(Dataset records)
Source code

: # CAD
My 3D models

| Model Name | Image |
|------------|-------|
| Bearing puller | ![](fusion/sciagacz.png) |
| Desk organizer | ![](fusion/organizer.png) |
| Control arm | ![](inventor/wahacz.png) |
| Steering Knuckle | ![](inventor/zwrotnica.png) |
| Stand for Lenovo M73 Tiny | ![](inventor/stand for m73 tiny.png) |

==

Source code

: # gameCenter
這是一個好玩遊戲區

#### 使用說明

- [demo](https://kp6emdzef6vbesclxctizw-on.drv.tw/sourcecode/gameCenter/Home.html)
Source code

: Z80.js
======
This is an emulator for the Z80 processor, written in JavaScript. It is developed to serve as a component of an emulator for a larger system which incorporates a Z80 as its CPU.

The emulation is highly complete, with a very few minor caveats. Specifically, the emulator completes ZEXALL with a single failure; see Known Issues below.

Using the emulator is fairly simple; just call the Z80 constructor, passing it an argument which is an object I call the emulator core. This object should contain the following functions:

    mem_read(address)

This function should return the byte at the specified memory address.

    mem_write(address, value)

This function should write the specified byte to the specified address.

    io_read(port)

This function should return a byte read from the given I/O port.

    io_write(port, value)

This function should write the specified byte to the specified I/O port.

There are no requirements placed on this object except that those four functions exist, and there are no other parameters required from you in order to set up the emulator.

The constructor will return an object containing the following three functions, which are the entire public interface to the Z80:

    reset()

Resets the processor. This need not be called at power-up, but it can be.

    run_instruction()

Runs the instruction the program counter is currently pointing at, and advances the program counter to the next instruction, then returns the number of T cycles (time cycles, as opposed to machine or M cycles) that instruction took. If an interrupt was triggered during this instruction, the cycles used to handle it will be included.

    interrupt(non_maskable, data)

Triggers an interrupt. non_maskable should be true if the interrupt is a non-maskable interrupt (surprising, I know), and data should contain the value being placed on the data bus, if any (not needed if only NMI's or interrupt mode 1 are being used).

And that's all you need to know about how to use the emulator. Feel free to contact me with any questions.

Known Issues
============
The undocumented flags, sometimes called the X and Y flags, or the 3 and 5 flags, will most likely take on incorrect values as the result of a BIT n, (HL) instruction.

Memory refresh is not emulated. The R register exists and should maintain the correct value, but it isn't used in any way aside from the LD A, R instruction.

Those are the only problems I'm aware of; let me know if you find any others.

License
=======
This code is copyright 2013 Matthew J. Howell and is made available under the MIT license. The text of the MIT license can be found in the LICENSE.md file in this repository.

...

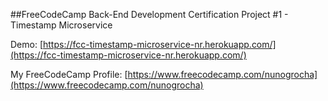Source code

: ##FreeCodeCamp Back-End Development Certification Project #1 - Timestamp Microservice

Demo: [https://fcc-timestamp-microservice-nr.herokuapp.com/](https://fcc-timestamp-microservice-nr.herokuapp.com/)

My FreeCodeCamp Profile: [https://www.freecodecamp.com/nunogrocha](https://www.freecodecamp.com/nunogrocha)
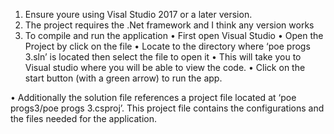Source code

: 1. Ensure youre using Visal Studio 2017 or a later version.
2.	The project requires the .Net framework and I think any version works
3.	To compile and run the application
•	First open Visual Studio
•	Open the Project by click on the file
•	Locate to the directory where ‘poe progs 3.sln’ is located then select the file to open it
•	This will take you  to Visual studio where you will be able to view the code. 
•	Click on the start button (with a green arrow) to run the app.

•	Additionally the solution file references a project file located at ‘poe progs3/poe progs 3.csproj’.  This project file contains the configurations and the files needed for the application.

WHAT YOU SHOULD DO: Read through the entries, then copy every line where the string "processor" is found.

FINISHED TASK:
This is an emulator for the Z80 processor, written in JavaScript. It is developed to serve as a component of an emulator for a larger system which incorporates a Z80 as its CPU.
Resets the processor. This need not be called at power-up, but it can be.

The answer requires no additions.